After the assassination of Orodes III in about 6 CE, the Parthians applied to Augustus for a new King from the house of Arsaces.
Augustus sent them Vonones I, but they ended up hating him; he had been educated as a Roman, and was despised by the Parthian nobility as a Roman stooge.
“Where,” they asked, “was the glory of the men who slew Crassus, who drove out Antonius, if Caesar’s drudge, after an endurance of so many years’ slavery, were to rule over Parthians.”
The Parthians summoned Artabanus III, another Arsacid prince, who had grown up in Scythia.
He came and kicked out Vonones, who went into exile in Armenia where the throne happened to be vacant and he said “that’ll do pig, that’ll do”.
But Tiberius refused to recognize him as king, while Artabanus too showed no signs of accepting the situation.
The governor of Syria, Silanus, afraid that he might find himself involved in a Parthian war in defence of Vonones’ claim, summoned him to Syria and kept him under guard, albeit with the honour due to his rank.
For the moment Tiberius did nothing, because other problems besides that of Armenia soon arose in the East.
The empire had just acquired a new province, Cappadocia, which had been ruled for fifty years by its king, Archelaus.
Tiberius had once defended Archelaus, but during his voluntary exile at Rhodes, Archelaus hadn’t come to visit.
He didn’t text.
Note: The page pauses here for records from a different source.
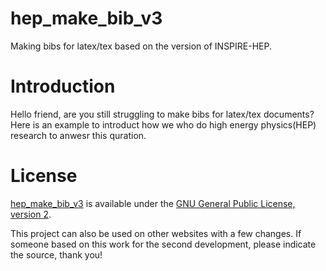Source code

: # hep_make_bib_v3
Making bibs for latex/tex based on the version of INSPIRE-HEP.

# Introduction
Hello friend, are you still struggling to make bibs for latex/tex documents? Here is an example to introduct how we who do high energy physics(HEP) research to anwesr this quration.



# License
[hep_make_bib_v3](https://github.com/ElonSteveWang/hep_make_bib_v3) is available under the [GNU General Public License, version 2](http://www.gnu.org/licenses/old-licenses/gpl-2.0.html).

This project can also be used on other websites with a few changes. If someone based on this work for the second development, please indicate the source, thank you!
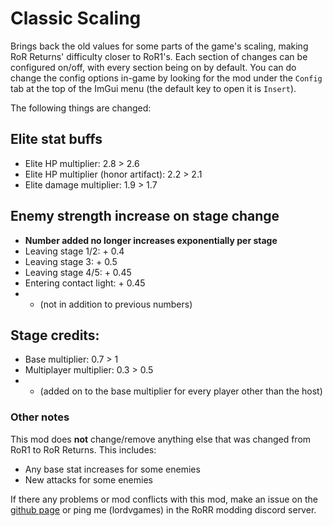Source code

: # Classic Scaling

Brings back the old values for some parts of the game's scaling, making RoR Returns' difficulty closer to RoR1's. Each section of changes can be configured on/off, with every section being on by default. You can do change the config options in-game by looking for the mod under the `Config` tab at the top of the ImGui menu (the default key to open it is `Insert`).

The following things are changed:

## Elite stat buffs
- Elite HP multiplier: 2.8 > 2.6
- Elite HP multiplier (honor artifact): 2.2 > 2.1
- Elite damage multiplier: 1.9 > 1.7

## Enemy strength increase on stage change
- **Number added no longer increases exponentially per stage**
- Leaving stage 1/2: + 0.4
- Leaving stage 3: + 0.5
- Leaving stage 4/5: + 0.45
- Entering contact light: + 0.45
- - (not in addition to previous numbers)

## Stage credits:
- Base multiplier: 0.7 > 1
- Multiplayer multiplier: 0.3 > 0.5
- - (added on to the base multiplier for every player other than the host)

### Other notes
This mod does **not** change/remove anything else that was changed from RoR1 to RoR Returns. This includes:
- Any base stat increases for some enemies
- New attacks for some enemies

If there any problems or mod conflicts with this mod, make an issue on the [github page](https://github.com/LordVGames/ClassicScaling) or ping me (lordvgames) in the RoRR modding discord server.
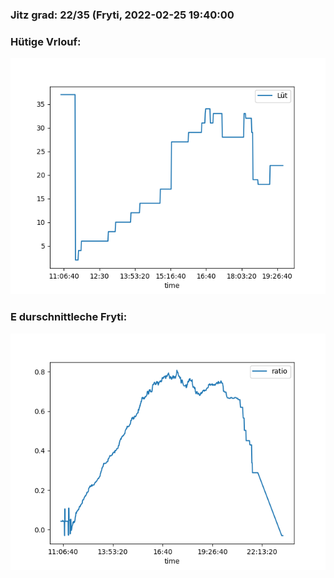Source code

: ### Jitz grad: 22/35 (Fryti, 2022-02-25 19:40:00

### Hütige Vrlouf:
![Graph](Today.png)

### E durschnittleche Fryti:
![Graph](Fryti.png)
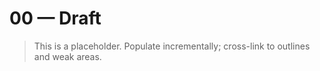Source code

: # 00 — Draft

> This is a placeholder. Populate incrementally; cross-link to outlines and weak areas.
Didn’t reply to his Snapchat dick pix.
Archelaus had been told by friends of Augustus that Gaius Caesar going to be THE MAN and being too nice to the disgraced Tiberius might be dangerous.
Tiberius remembered, and he did NOT forgive.
there was a shortage of funds for military pay
And now Archelaus was at his mercy.
Livia wrote to him, summoning him to Rome.
The letter did not attempt to gloss over Tiberius’ hostility, but promised that the king could hope for clemency if he came to Rome to plead his cause in person.
Archelaus quickly obeyed, but was coldly received by Tibbo and soon found himself accused before the senate, on what charge is uncertain.
Some say plotting revolution.
Anxiety and old age did their work, and Archelaus died before any verdict was reached, either a natural death or by his own hand.
Tiberius declared his intention of turning the kingdom into a province and announced that the new revenues would make it possible to reduce the tax on the sale of goods throughout the empire from 1 per cent to 1/2 per cent.
At the same time the deaths of Antiochus iii of Commagene and Philopator ii of Cilicia had led to trouble in their kingdoms, where the nobles were eager for Roman rule but the mass of the people was loyal to the dynasties.
The provinces of Syria and Judaea too were clamouring for a reduction in their tribute.
So the time had come for a member of the princeps’ family to visit Asia Minor and make some attempt to restore order.
Tiberius raised the question in the senate and argued that the problems of the Orient could be solved only by the wisdom of Germanicus.
He claimed he was too old for the task, his other son Drusus too young.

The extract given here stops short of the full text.